AI Case Study

Otto reduces the rate of product returns by predicting sales for the next three months with 90% accuracy using machine learning to understand consumer preferences

Otto, the German e-commerce giant, saved millions of Euros by accurately predicting customer demand and using it to plan inventory. They were looking to reduce losses caused by product returns and found that customers prefer to receive all the items in one shipping, within two days. The only way they could do this was by predicting which items would be sold next month accurately. Otto's solution has been able to predict demand with 90% accuracy.

Industry

Consumer Goods And Services

Retail General

Project Overview

"Otto discovered that the rates of return is higher for products for which the shipping time is more than two days and when there are multiple shipments. Applying Blue Yonder's deep-learning algorithm, around 3bn past transactions and 200 variables (such as past sales, searches on Otto’s site and weather information) were analysed to predict what customers will buy a week before they order.

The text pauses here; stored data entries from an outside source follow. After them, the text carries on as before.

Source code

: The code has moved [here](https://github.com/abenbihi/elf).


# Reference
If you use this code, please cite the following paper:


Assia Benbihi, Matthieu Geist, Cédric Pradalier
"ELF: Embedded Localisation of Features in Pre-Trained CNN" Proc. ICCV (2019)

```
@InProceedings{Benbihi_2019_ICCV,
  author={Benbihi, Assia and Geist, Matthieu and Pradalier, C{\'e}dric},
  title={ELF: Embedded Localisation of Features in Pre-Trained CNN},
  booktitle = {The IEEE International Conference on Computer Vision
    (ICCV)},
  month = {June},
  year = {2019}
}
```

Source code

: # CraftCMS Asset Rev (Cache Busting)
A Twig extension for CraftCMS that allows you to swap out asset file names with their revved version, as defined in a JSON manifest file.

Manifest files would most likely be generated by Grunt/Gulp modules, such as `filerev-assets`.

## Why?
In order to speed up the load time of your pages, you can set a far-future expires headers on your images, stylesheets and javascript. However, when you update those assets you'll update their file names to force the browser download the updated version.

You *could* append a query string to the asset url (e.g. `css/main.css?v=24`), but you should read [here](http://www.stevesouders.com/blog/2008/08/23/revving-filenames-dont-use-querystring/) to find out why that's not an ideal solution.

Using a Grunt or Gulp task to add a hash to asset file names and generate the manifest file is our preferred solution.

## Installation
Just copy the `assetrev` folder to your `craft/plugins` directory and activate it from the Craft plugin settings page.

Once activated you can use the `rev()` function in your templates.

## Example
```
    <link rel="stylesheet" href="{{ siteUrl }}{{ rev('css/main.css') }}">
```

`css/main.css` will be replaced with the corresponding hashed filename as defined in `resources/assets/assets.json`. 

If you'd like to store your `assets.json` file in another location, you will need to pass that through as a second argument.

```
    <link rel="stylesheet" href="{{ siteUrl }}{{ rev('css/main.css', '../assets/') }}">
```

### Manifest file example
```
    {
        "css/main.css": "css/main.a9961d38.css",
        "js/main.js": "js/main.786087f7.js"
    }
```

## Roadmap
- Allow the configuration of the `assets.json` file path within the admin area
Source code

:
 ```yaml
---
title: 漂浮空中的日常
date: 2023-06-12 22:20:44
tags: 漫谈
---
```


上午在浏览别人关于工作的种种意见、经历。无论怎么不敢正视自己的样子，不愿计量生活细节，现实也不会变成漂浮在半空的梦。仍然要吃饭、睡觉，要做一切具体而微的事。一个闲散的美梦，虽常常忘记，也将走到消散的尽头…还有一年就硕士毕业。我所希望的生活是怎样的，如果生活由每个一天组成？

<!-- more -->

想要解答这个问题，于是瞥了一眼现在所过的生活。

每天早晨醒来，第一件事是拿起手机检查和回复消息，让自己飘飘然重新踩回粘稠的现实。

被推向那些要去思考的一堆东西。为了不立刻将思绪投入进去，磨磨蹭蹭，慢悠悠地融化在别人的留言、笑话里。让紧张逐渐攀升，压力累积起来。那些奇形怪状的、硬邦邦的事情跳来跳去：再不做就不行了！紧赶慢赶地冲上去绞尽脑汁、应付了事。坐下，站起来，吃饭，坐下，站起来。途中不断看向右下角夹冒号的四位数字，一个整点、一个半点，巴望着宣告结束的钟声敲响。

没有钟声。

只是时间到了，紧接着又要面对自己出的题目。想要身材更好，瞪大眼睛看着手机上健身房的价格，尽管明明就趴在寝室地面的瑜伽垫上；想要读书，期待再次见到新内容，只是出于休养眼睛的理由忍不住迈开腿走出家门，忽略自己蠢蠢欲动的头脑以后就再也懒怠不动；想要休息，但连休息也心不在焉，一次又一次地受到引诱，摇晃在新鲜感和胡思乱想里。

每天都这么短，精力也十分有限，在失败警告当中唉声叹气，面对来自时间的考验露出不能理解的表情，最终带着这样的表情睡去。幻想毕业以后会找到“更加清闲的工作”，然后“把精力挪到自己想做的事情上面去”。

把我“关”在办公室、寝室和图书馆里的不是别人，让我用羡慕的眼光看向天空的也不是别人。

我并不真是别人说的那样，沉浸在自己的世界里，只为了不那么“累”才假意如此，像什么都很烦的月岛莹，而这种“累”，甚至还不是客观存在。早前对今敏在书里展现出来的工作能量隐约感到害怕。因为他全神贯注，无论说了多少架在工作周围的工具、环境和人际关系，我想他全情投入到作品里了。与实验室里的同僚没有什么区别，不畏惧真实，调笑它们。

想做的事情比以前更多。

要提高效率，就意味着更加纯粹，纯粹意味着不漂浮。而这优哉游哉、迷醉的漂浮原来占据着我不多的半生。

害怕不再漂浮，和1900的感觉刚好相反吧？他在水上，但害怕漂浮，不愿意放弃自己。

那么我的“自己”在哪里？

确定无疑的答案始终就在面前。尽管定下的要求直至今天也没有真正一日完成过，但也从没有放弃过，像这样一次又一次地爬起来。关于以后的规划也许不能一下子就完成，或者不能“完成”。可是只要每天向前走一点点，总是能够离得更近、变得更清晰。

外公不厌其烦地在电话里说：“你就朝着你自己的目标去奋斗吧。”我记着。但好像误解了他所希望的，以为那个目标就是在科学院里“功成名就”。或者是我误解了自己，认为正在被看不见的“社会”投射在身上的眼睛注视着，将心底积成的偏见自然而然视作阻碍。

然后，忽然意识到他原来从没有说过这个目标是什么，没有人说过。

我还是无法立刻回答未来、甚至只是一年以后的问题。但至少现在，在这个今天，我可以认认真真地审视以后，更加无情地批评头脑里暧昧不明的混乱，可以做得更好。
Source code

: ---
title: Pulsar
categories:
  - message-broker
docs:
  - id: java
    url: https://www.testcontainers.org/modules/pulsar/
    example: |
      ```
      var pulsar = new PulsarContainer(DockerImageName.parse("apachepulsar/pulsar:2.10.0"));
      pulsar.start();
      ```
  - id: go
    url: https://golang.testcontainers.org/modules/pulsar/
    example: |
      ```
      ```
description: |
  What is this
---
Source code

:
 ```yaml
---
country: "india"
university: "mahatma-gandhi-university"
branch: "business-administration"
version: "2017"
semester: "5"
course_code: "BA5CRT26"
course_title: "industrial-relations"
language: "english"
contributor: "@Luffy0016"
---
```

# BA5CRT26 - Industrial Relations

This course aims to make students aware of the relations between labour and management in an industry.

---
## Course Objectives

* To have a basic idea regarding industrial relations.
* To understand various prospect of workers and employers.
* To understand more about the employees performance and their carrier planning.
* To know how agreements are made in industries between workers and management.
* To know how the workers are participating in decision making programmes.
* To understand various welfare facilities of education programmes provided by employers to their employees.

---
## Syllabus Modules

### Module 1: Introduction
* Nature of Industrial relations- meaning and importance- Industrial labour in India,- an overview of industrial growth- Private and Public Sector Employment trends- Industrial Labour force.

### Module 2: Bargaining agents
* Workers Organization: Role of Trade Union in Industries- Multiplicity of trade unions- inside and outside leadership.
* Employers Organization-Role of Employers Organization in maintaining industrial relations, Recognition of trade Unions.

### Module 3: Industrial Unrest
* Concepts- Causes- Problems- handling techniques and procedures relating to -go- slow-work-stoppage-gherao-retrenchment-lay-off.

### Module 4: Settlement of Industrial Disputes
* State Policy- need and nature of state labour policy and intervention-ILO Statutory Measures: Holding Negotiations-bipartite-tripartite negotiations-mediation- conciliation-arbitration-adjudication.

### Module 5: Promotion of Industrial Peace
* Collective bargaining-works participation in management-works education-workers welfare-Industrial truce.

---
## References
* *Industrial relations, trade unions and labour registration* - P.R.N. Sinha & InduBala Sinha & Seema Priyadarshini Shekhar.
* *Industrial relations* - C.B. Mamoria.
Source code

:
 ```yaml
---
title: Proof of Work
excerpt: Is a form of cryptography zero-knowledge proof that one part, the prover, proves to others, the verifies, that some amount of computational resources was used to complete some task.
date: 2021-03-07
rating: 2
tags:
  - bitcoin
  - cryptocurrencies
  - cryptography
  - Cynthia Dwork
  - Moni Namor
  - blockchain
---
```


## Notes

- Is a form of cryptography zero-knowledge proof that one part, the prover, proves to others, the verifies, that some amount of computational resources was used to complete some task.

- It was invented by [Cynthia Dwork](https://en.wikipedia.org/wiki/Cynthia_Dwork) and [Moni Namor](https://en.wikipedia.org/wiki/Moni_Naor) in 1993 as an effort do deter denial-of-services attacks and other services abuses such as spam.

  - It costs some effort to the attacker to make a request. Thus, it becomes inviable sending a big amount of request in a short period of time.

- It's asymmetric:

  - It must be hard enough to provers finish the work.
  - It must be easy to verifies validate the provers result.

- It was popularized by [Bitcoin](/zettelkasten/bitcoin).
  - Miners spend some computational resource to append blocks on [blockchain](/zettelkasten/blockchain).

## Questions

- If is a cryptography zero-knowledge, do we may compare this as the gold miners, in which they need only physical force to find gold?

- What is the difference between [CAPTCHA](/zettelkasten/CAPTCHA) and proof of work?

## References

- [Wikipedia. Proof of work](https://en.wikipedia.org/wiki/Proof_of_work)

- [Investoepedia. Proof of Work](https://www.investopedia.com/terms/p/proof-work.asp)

The AI system predicts with 90% accuracy what will be sold within 30 days—that Otto allows it automatically to purchase around 200,000 items in a variety of products, colors and sizes that the machine orders a month from third-party brands with no human intervention. Customers get their items sooner, which improves retention over time, and the technology also benefits the environment, because fewer packages get dispatched to begin with, or sent back."

Reported Results

According to the company:

* 90% accuracy in predicting products that will be sold within the next 30 days enabling Inventory optimisation
* Inventory surplus is reduced by 20%
* Number of returns are reduced by more than 2M

Technology

Blue Yonder's deep-learning algorithm

Function

Strategy

Data Science

Background

Otto was losing millions of Euros every year in shipping costs due to customers returning products frequently.

Benefits

Data

"Around 3bn past transactions and 200 variables (such as past sales, searches on Otto’s site and weather information)"

"Delivers probabilistic forecasts based on hundreds of different variables including weather, promotions, and holidays. This allows the business strategy to automate millions of daily replenishment decisions across products and stores."